Nor can the problem of how to represent invention, in particular new attributions of functionality, be ignored: most existing models of innovation just rely on random search of some pre-defined space of possibilities, which completely misses the point from our constructivist perspective. What about the emergence of unintended consequences, and the processes through which agents identify them and engage in interactions to deal with them? Is it even possible to consider the social aspects of sustainability through modeling without some approach to this question? Finally, what role can modeling have in innovation and sustainability studies, given that the contexts in which these studies matter necessarily present agents with limited foresight horizons, and so the Newtonian ideal of “good models mean predictability” cannot possibly be achieved? Nor can the Wignerian precondition for “the unreasonable effectiveness of mathematics” in describing the physical world – that is, the existence of symmetries and invariances – be realized in innovation cascades that keep churning out novelties.
In INSITE we initiated a series of discussions on each of these issues, and we periodically confront and report on where we currently stand with respect to them, as well as to assemble examples of current “best-practice” in dealing with each of the modeling challenges described in this paragraph.

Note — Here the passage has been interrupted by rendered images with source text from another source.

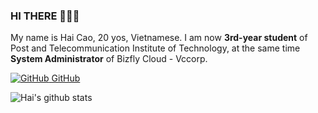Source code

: ### HI THERE 👋👋👋
My name is Hai Cao, 20 yos, Vietnamese. I am now **3rd-year student** of Post and Telecommunication Institute of Technology, at the same time **System Administrator** of Bizfly Cloud - Vccorp.

[![GitHub](https://i.stack.imgur.com/tskMh.png) GitHub](https://github.com/CDHai/)



![Hai's github stats](https://github-readme-stats-git-masterrstaa-rickstaa.vercel.app/api?username=CDHai&show_icons=true&theme=tokyonight&hide=contribs,prs,issues)
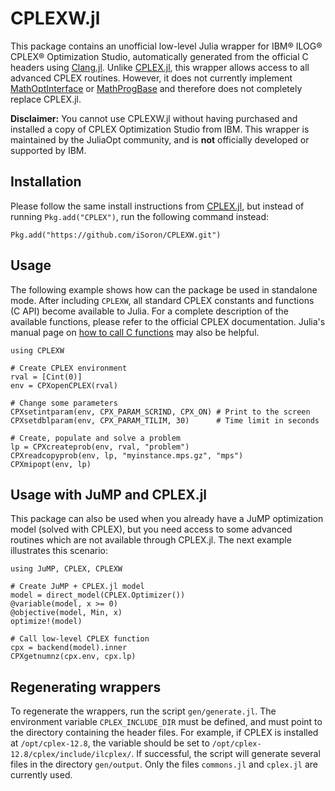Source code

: CPLEXW.jl
=========
This package contains an unofficial low-level Julia wrapper for IBM® ILOG® CPLEX® Optimization Studio, automatically generated from the official C headers using [Clang.jl][1]. Unlike [CPLEX.jl][2], this wrapper allows access to all advanced CPLEX routines. However, it does not currently implement [MathOptInterface][3] or [MathProgBase][4] and therefore does not completely replace CPLEX.jl.

**Disclaimer:** You cannot use CPLEXW.jl without having purchased and installed a copy of CPLEX Optimization Studio from IBM. This wrapper is maintained by the JuliaOpt community, and is **not** officially developed or supported by IBM.


Installation
------------
Please follow the same install instructions from [CPLEX.jl][2], but instead of running `Pkg.add("CPLEX")`, run the following command instead:

    Pkg.add("https://github.com/iSoron/CPLEXW.git")

Usage
-----

The following example shows how can the package be used in standalone mode. After including `CPLEXW`, all standard CPLEX constants and functions (C API) become available to Julia. For a complete description of the available functions, please refer to the official CPLEX documentation. Julia's manual page on [how to call C functions][5] may also be helpful.

    using CPLEXW

    # Create CPLEX environment
    rval = [Cint(0)]
    env = CPXopenCPLEX(rval)

    # Change some parameters
    CPXsetintparam(env, CPX_PARAM_SCRIND, CPX_ON) # Print to the screen
    CPXsetdblparam(env, CPX_PARAM_TILIM, 30)      # Time limit in seconds

    # Create, populate and solve a problem
    lp = CPXcreateprob(env, rval, "problem")
    CPXreadcopyprob(env, lp, "myinstance.mps.gz", "mps")
    CPXmipopt(env, lp)

Usage with JuMP and CPLEX.jl
----------------------------
This package can also be used when you already have a JuMP optimization model (solved with CPLEX), but you need access to some advanced routines which are not available through CPLEX.jl. The next example illustrates this scenario:

    using JuMP, CPLEX, CPLEXW

    # Create JuMP + CPLEX.jl model
    model = direct_model(CPLEX.Optimizer())
    @variable(model, x >= 0)
    @objective(model, Min, x)
    optimize!(model)

    # Call low-level CPLEX function
    cpx = backend(model).inner
    CPXgetnumnz(cpx.env, cpx.lp)

Regenerating wrappers
---------------------
To regenerate the wrappers, run the script `gen/generate.jl`. The environment variable `CPLEX_INCLUDE_DIR` must be defined, and must point to the directory containing the header files. For example, if CPLEX is installed at `/opt/cplex-12.8`, the variable should be set to `/opt/cplex-12.8/cplex/include/ilcplex/`. If successful, the script will generate several files in the directory `gen/output`. Only the files `commons.jl` and `cplex.jl` are currently used.

[1]: https://github.com/JuliaInterop/Clang.jl
[2]: https://github.com/JuliaOpt/CPLEX.jl
[3]: https://github.com/JuliaOpt/MathOptInterface.jl
[4]: https://github.com/JuliaOpt/MathProgBase.jl
[5]: https://docs.julialang.org/en/v1/manual/calling-c-and-fortran-code/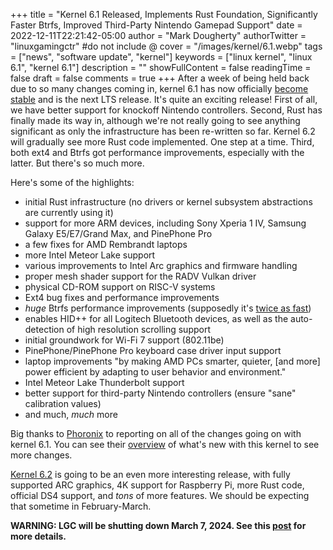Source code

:+++
title = "Kernel 6.1 Released, Implements Rust Foundation, Significantly Faster Btrfs, Improved Third-Party Nintendo Gamepad Support"
date = 2022-12-11T22:21:42-05:00
author = "Mark Dougherty"
authorTwitter = "linuxgamingctr" #do not include @
cover = "/images/kernel/6.1.webp"
tags = ["news", "software update", "kernel"]
keywords = ["linux kernel", "linux 6.1", "kernel 6.1"]
description = ""
showFullContent = false
readingTime = false
draft = false
comments = true
+++
After a week of being held back due to so many changes coming in, kernel 6.1 has now officially [become stable](https://lore.kernel.org/lkml/CAHk-=wj_HcgFZNyZHTLJ7qC2613zphKDtLh6ndciwopZRfH0aQ@mail.gmail.com/T/#u) and is the next LTS release. It's quite an exciting release! First of all, we have better support for knockoff Nintendo controllers. Second, Rust has finally made its way in, although we're not really going to see anything significant as only the infrastructure has been re-written so far. Kernel 6.2 will gradually see more Rust code implemented. One step at a time. Third, both ext4 and Btrfs got performance improvements, especially with the latter. But there's so much more.

Here's some of the highlights:
- initial Rust infrastructure (no drivers or kernel subsystem abstractions are currently using it)
- support for more ARM devices, including Sony Xperia 1 IV, Samsung Galaxy E5/E7/Grand Max, and PinePhone Pro
- a few fixes for AMD Rembrandt laptops
- more Intel Meteor Lake support
- various improvements to Intel Arc graphics and firmware handling
- proper mesh shader support for the RADV Vulkan driver
- physical CD-ROM support on RISC-V systems
- Ext4 bug fixes and performance improvements
- *huge* Btrfs performance improvements (supposedly it's [twice as fast](https://www.phoronix.com/news/Btrfs-Async-Buffered-Writes-6.1))
- enables HID++ for all Logitech Bluetooth devices, as well as the auto-detection of high resolution scrolling support
- initial groundwork for Wi-Fi 7 support (802.11be)
- PinePhone/PinePhone Pro keyboard case driver input support
- laptop improvements "by making AMD PCs smarter, quieter, [and more] power efficient by adapting to user behavior and environment."
- Intel Meteor Lake Thunderbolt support
- better support for third-party Nintendo controllers (ensure "sane" calibration values)
- and much, *much* more

Big thanks to [Phoronix](https://www.phoronix.com/search/Linux+6.1) to reporting on all of the changes going on with kernel 6.1. You can see their [overview](https://www.phoronix.com/review/linux-61-features) of what's new with this kernel to see more changes.

[Kernel 6.2](https://www.phoronix.com/news/Linux-6.2-Early-Features) is going to be an even more interesting release, with fully supported ARC graphics, 4K support for Raspberry Pi, more Rust code, official DS4 support, and *tons* of more features. We should be expecting that sometime in February-March.

**WARNING: LGC will be shutting down March 7, 2024. See this [post](https://linuxgamingcentral.com/posts/the-end-of-lgc/) for more details.**
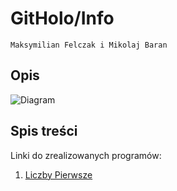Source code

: # GitHolo/Info

`Maksymilian Felczak i Mikolaj Baran`

## Opis

![Diagram](https://GitHolo/Info/Diagram.png)

## Spis treści

Linki do zrealizowanych programów:

1. [Liczby Pierwsze](https://github.com/GitHolo/Info/tree/main/Liczby%20Pierwsze)

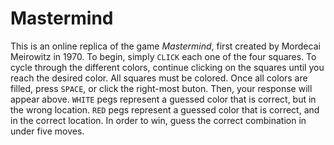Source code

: # Mastermind

This is an online replica of the game *Mastermind*, first created by	Mordecai Meirowitz in 1970. To begin, simply `CLICK` each one of the four squares. To cycle through the different colors, continue clicking on the squares until you reach the desired color. All squares must be colored. Once all colors are filled, press `SPACE`, or click the right-most buton. Then, your response will appear above. `WHITE` pegs represent a guessed color that is correct, but in the wrong location. `RED` pegs represent a guessed color that is correct, and in the correct location. In order to win, guess the correct combination in under five moves.
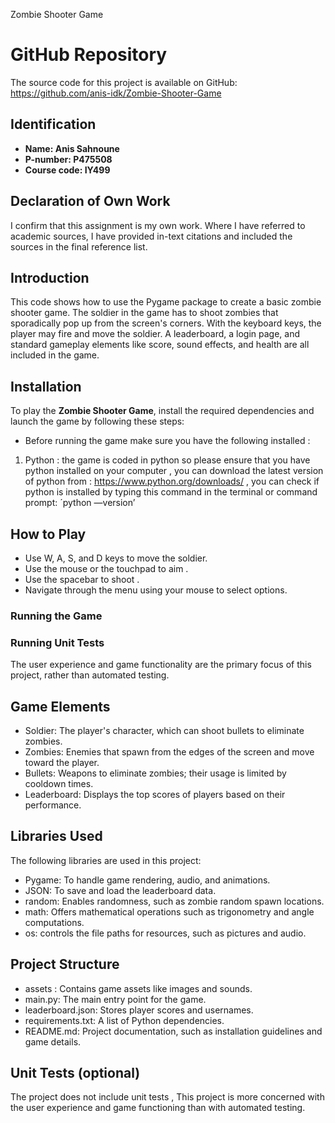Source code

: Zombie Shooter Game

# GitHub Repository
The source code for this project is available on GitHub: https://github.com/anis-idk/Zombie-Shooter-Game

## Identification
- **Name: Anis Sahnoune** 
- **P-number: P475508** 
- **Course code: IY499** 

## Declaration of Own Work
I confirm that this assignment is my own work.
Where I have referred to academic sources, I have provided in-text citations and included the sources in the final reference list.

## Introduction
This code shows how to use the Pygame package to create a basic zombie shooter game. The soldier in the game has to 
shoot zombies that sporadically pop up from the screen's corners. With the keyboard keys, the player may fire and move 
the soldier. A leaderboard, a login page, and standard gameplay elements like score, sound effects, and health are all 
included in the game.

## Installation
To play the **Zombie Shooter Game**, install the required dependencies and launch the game by following these steps:
- Before running the game make sure you have the following installed :

1) Python : the game is coded in python so please ensure that you have python installed on your computer , you can 
download the latest version of python from : https://www.python.org/downloads/ , you can check if python is installed by 
typing this command in the terminal or command prompt: ´python —version’
 

## How to Play
- Use W, A, S, and D keys to move the soldier.
- Use the mouse or the touchpad to aim .
- Use the spacebar to shoot .
- Navigate through the menu using your mouse to select options.

### Running the Game



### Running Unit Tests

The user experience and game functionality are the primary focus of this project, rather than automated testing.

## Game Elements
- Soldier: The player's character, which can shoot bullets to eliminate zombies.
- Zombies: Enemies that spawn from the edges of the screen and move toward the player.
- Bullets: Weapons to eliminate zombies; their usage is limited by cooldown times.
- Leaderboard: Displays the top scores of players based on their performance. 

## Libraries Used
The following libraries are used in this project:
- Pygame: To handle game rendering, audio, and animations.
- JSON: To save and load the leaderboard data.
- random: Enables randomness, such as zombie random spawn locations.
- math: Offers mathematical operations such as trigonometry and angle computations.
- os: controls the file paths for resources, such as pictures and audio.


## Project Structure
- assets : Contains game assets like images and sounds.
- main.py: The main entry point for the game.
- leaderboard.json: Stores player scores and usernames.
- requirements.txt: A list of Python dependencies.
- README.md: Project documentation, such as installation guidelines and game details.

## Unit Tests (optional)
The project does not include unit tests , This project is more concerned with the user experience and game functioning 
than with automated testing.
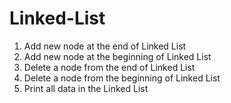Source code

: # Linked-List
1. Add new node at the end of Linked List
2. Add new node at the beginning of Linked List 
3. Delete a node from the end of Linked List
4. Delete a node from the beginning of Linked List 
5. Print all data in the Linked List
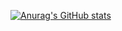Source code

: [![Anurag's GitHub stats](https://github-readme-stats.vercel.app/api?username=vidvidvid)](https://github.com/anuraghazra/github-readme-stats)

We are currently working with two classes of models (in accordance as well with MD research project Emergence by Design): the first is simple and abstract, which we will use for refining and making precise the ontology for innovation cascades, as well as carrying out experiments to understand, in the artificial world of the model, how, in what conditions, and to what extent emergent phenomena might be steered; while the second is more complicated agent-based models based upon the representations we generate for the relevant entities in our case studies, to test the adequacy of the theory as formalized in the model, by observing whether the model can generate stylized versions of the key emergent phenomena observed in those studies.
Obviously, the agent-based models we develop to simulate the dynamics observed in our case studies will be much more “realistic” than the other class of models. But their lack of realism of these models does not imply that they are not useful. First, translating the qualitative ontological theory into the simple but rigorously-defined world that such toy models represent can help locate ambiguities, omissions and unnecessarily complicated formulations of concepts and categories in the theory – perhaps more effectively than can be achieved with the necessarily more complicated “realistic” simulation models. Second, we are much more likely to discover “universal” phenomena associated with innovation processes in the simplest models that instantiate it (as in the work of Eigen and Schuster on hypercycles or Kauffman’s on the NK model), and it is through such phenomena that we can develop the simple stories that can help to “narrativize mass dynamics,” as described in the breakthrough discussion. Indeed, this is our main motivation for investing two years in constructing and experimenting such models.